> [DIRECTIONS FOR THIS TASK] Scan the material and copy every line in which "gains" appears.

+++

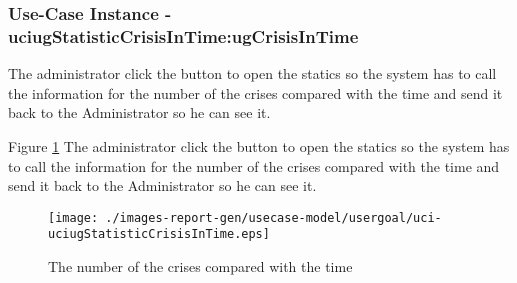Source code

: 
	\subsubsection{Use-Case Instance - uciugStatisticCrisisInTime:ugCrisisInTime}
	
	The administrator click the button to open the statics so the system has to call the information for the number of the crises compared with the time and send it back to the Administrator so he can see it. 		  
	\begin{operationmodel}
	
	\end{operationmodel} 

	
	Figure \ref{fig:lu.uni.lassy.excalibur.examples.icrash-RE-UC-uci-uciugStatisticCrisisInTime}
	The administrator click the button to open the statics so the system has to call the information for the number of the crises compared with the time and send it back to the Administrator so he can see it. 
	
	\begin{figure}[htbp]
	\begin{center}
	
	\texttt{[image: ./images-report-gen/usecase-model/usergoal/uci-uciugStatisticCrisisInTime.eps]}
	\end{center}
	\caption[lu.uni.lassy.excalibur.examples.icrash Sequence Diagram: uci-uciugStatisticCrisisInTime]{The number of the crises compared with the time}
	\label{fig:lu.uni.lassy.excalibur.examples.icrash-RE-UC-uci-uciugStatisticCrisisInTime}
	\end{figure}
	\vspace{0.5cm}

+++

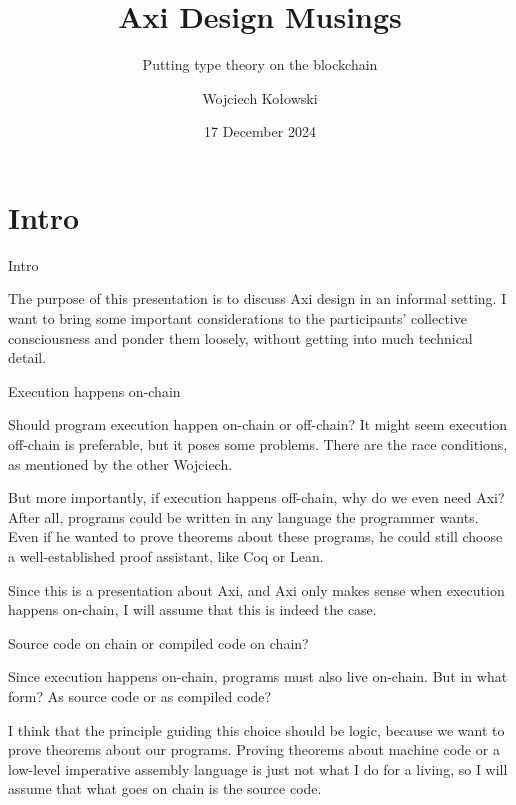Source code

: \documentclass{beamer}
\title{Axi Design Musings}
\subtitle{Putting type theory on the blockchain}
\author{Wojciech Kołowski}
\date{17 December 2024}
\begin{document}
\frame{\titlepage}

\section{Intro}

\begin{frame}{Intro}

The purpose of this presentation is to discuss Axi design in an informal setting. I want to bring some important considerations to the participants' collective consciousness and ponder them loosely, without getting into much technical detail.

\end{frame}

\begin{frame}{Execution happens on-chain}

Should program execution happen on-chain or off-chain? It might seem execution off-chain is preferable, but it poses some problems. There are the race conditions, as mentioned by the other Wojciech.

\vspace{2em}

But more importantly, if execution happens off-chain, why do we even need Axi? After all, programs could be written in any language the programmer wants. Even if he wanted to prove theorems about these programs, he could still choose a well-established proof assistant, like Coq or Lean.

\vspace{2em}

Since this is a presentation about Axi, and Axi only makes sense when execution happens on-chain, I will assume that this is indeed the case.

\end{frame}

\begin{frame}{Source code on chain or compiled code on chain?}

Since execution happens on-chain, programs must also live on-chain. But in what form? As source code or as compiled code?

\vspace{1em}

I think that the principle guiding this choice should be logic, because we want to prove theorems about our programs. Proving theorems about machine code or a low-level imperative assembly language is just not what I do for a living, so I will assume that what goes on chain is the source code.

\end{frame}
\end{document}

+++

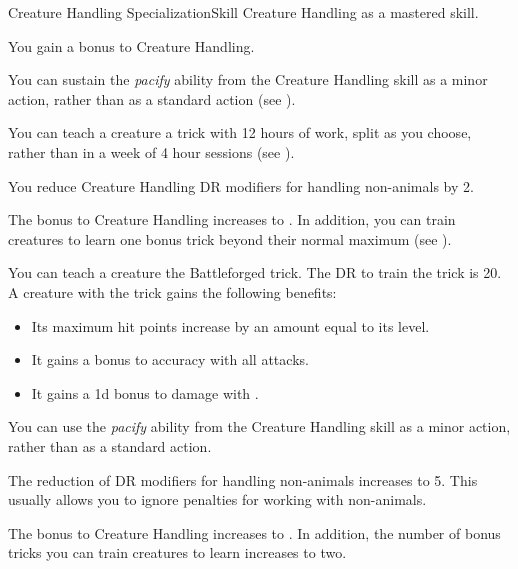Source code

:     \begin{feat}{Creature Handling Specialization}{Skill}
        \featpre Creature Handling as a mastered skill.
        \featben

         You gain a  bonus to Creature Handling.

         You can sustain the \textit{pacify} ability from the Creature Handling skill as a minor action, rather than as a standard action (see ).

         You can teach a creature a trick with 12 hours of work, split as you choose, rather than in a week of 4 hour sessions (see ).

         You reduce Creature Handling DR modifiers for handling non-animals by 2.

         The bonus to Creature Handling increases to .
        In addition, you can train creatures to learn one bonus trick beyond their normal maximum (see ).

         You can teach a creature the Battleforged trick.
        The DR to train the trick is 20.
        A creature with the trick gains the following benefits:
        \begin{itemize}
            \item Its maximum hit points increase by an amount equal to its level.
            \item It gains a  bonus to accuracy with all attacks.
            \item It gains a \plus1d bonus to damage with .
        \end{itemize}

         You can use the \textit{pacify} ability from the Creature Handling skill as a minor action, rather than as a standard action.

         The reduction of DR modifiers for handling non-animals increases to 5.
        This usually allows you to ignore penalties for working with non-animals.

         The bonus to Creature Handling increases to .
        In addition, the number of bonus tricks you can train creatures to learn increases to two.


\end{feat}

+++

> [ANSWER TO THE PROBLEM]
        A creature with the trick gains the following benefits:
            \item It gains a  bonus to accuracy with all attacks.
            \item It gains a \plus1d bonus to damage with .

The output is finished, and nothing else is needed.